++++ MATERIAL SUPPLIED ++++

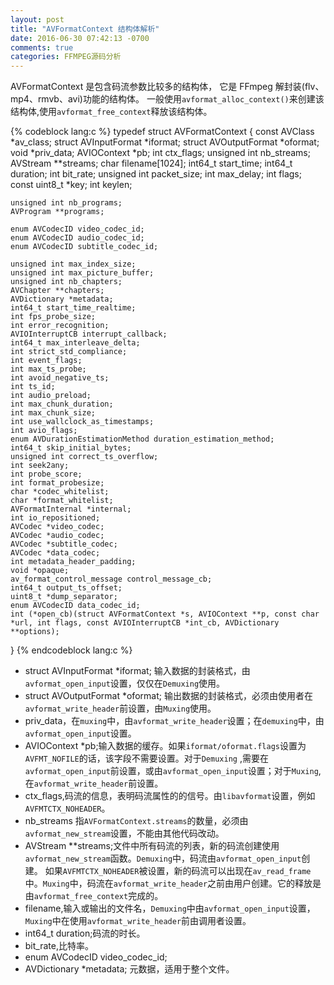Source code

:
 ```yaml
---
layout: post
title: "AVFormatContext 结构体解析"
date: 2016-06-30 07:42:13 -0700
comments: true
categories: FFMPEG源码分析
---
```

AVFormatContext 是包含码流参数比较多的结构体，
它是 FFmpeg 解封装(flv、mp4、rmvb、avi)功能的结构体。
一般使用`avformat_alloc_context()`来创建该结构体,使用`avformat_free_context`释放该结构体。
<!--more-->

{% codeblock lang:c %}
typedef struct AVFormatContext {
	const AVClass *av_class; 
	struct AVInputFormat *iformat;
	struct AVOutputFormat *oformat;
	void *priv_data;
	AVIOContext *pb;
	int ctx_flags;
	unsigned int nb_streams;
	AVStream **streams;
	char filename[1024];
	int64_t start_time;
	int64_t duration;
	int bit_rate;
    unsigned int packet_size;
    int max_delay;
    int flags;
    const uint8_t *key;
    int keylen;

    unsigned int nb_programs;
    AVProgram **programs;

    enum AVCodecID video_codec_id;
    enum AVCodecID audio_codec_id;
    enum AVCodecID subtitle_codec_id;

    unsigned int max_index_size;
    unsigned int max_picture_buffer;
    unsigned int nb_chapters;
    AVChapter **chapters;
    AVDictionary *metadata;
    int64_t start_time_realtime;
    int fps_probe_size;
    int error_recognition;
    AVIOInterruptCB interrupt_callback;
    int64_t max_interleave_delta;
    int strict_std_compliance;
    int event_flags;
    int max_ts_probe;
    int avoid_negative_ts;
    int ts_id;
    int audio_preload;
    int max_chunk_duration;
    int max_chunk_size;
    int use_wallclock_as_timestamps;
    int avio_flags;
    enum AVDurationEstimationMethod duration_estimation_method;
    int64_t skip_initial_bytes;
    unsigned int correct_ts_overflow;
    int seek2any;
    int probe_score;
    int format_probesize;
    char *codec_whitelist;
    char *format_whitelist;
    AVFormatInternal *internal;
    int io_repositioned;
    AVCodec *video_codec;
    AVCodec *audio_codec;
    AVCodec *subtitle_codec;
    AVCodec *data_codec;
    int metadata_header_padding;
    void *opaque;
    av_format_control_message control_message_cb;
    int64_t output_ts_offset;
    uint8_t *dump_separator;
    enum AVCodecID data_codec_id;
    int (*open_cb)(struct AVFormatContext *s, AVIOContext **p, const char *url, int flags, const AVIOInterruptCB *int_cb, AVDictionary **options);	
}
{% endcodeblock lang:c %}

* struct AVInputFormat *iformat; 输入数据的封装格式，由`avformat_open_input`设置，仅仅在`Demuxing`使用。  
* struct AVOutputFormat *oformat; 输出数据的封装格式，必须由使用者在`avformat_write_header`前设置，由`Muxing`使用。  
* priv_data，在`muxing`中，由`avformat_write_header`设置；在`demuxing`中，由`avformat_open_input`设置。
* AVIOContext *pb;输入数据的缓存。如果`iformat/oformat.flags`设置为`AVFMT_NOFILE`的话，该字段不需要设置。对于`Demuxing`
,需要在`avformat_open_input`前设置，或由`avformat_open_input`设置；对于`Muxing`,在`avformat_write_header`前设置。  
* ctx_flags,码流的信息，表明码流属性的的信号。由`libavformat`设置，例如`AVFMTCTX_NOHEADER`。  
* nb_streams 指`AVFormatContext.streams`的数量，必须由`avformat_new_stream`设置，不能由其他代码改动。  
* AVStream **streams;文件中所有码流的列表，新的码流创建使用`avformat_new_stream`函数。`Demuxing`中，码流由`avformat_open_input`创建。
如果`AVFMTCTX_NOHEADER`被设置，新的码流可以出现在`av_read_frame`中。`Muxing`中，码流在`avformat_write_header`之前由用户创建。它的释放是由`avformat_free_context`完成的。  
* filename,输入或输出的文件名，`Demuxing`中由`avformat_open_input`设置，`Muxing`中在使用`avformat_write_header`前由调用者设置。  
* int64_t duration;码流的时长。  
* bit_rate,比特率。  
* enum AVCodecID video_codec_id;  
* AVDictionary *metadata; 元数据，适用于整个文件。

++++

* [AIM OF THE TASK] Apart from the pictures, every line of the material above is to be returned word for word.

* [FINISHED EXERCISE]
Source code

:
 ```yaml
---
layout: post
title: "AVFormatContext 结构体解析"
date: 2016-06-30 07:42:13 -0700
comments: true
categories: FFMPEG源码分析
---
```

AVFormatContext 是包含码流参数比较多的结构体，
它是 FFmpeg 解封装(flv、mp4、rmvb、avi)功能的结构体。
一般使用`avformat_alloc_context()`来创建该结构体,使用`avformat_free_context`释放该结构体。
<!--more-->

{% codeblock lang:c %}
typedef struct AVFormatContext {
	const AVClass *av_class; 
	struct AVInputFormat *iformat;
	struct AVOutputFormat *oformat;
	void *priv_data;
	AVIOContext *pb;
	int ctx_flags;
	unsigned int nb_streams;
	AVStream **streams;
	char filename[1024];
	int64_t start_time;
	int64_t duration;
	int bit_rate;
    unsigned int packet_size;
    int max_delay;
    int flags;
    const uint8_t *key;
    int keylen;

    unsigned int nb_programs;
    AVProgram **programs;

    enum AVCodecID video_codec_id;
    enum AVCodecID audio_codec_id;
    enum AVCodecID subtitle_codec_id;

    unsigned int max_index_size;
    unsigned int max_picture_buffer;
    unsigned int nb_chapters;
    AVChapter **chapters;
    AVDictionary *metadata;
    int64_t start_time_realtime;
    int fps_probe_size;
    int error_recognition;
    AVIOInterruptCB interrupt_callback;
    int64_t max_interleave_delta;
    int strict_std_compliance;
    int event_flags;
    int max_ts_probe;
    int avoid_negative_ts;
    int ts_id;
    int audio_preload;
    int max_chunk_duration;
    int max_chunk_size;
    int use_wallclock_as_timestamps;
    int avio_flags;
    enum AVDurationEstimationMethod duration_estimation_method;
    int64_t skip_initial_bytes;
    unsigned int correct_ts_overflow;
    int seek2any;
    int probe_score;
    int format_probesize;
    char *codec_whitelist;
    char *format_whitelist;
    AVFormatInternal *internal;
    int io_repositioned;
    AVCodec *video_codec;
    AVCodec *audio_codec;
    AVCodec *subtitle_codec;
    AVCodec *data_codec;
    int metadata_header_padding;
    void *opaque;
    av_format_control_message control_message_cb;
    int64_t output_ts_offset;
    uint8_t *dump_separator;
    enum AVCodecID data_codec_id;
    int (*open_cb)(struct AVFormatContext *s, AVIOContext **p, const char *url, int flags, const AVIOInterruptCB *int_cb, AVDictionary **options);	
}
{% endcodeblock lang:c %}

* struct AVInputFormat *iformat; 输入数据的封装格式，由`avformat_open_input`设置，仅仅在`Demuxing`使用。  
* struct AVOutputFormat *oformat; 输出数据的封装格式，必须由使用者在`avformat_write_header`前设置，由`Muxing`使用。  
* priv_data，在`muxing`中，由`avformat_write_header`设置；在`demuxing`中，由`avformat_open_input`设置。
* AVIOContext *pb;输入数据的缓存。如果`iformat/oformat.flags`设置为`AVFMT_NOFILE`的话，该字段不需要设置。对于`Demuxing`
,需要在`avformat_open_input`前设置，或由`avformat_open_input`设置；对于`Muxing`,在`avformat_write_header`前设置。  
* ctx_flags,码流的信息，表明码流属性的的信号。由`libavformat`设置，例如`AVFMTCTX_NOHEADER`。  
* nb_streams 指`AVFormatContext.streams`的数量，必须由`avformat_new_stream`设置，不能由其他代码改动。  
* AVStream **streams;文件中所有码流的列表，新的码流创建使用`avformat_new_stream`函数。`Demuxing`中，码流由`avformat_open_input`创建。
如果`AVFMTCTX_NOHEADER`被设置，新的码流可以出现在`av_read_frame`中。`Muxing`中，码流在`avformat_write_header`之前由用户创建。它的释放是由`avformat_free_context`完成的。  
* filename,输入或输出的文件名，`Demuxing`中由`avformat_open_input`设置，`Muxing`中在使用`avformat_write_header`前由调用者设置。  
* int64_t duration;码流的时长。  
* bit_rate,比特率。  
* enum AVCodecID video_codec_id;  
* AVDictionary *metadata; 元数据，适用于整个文件。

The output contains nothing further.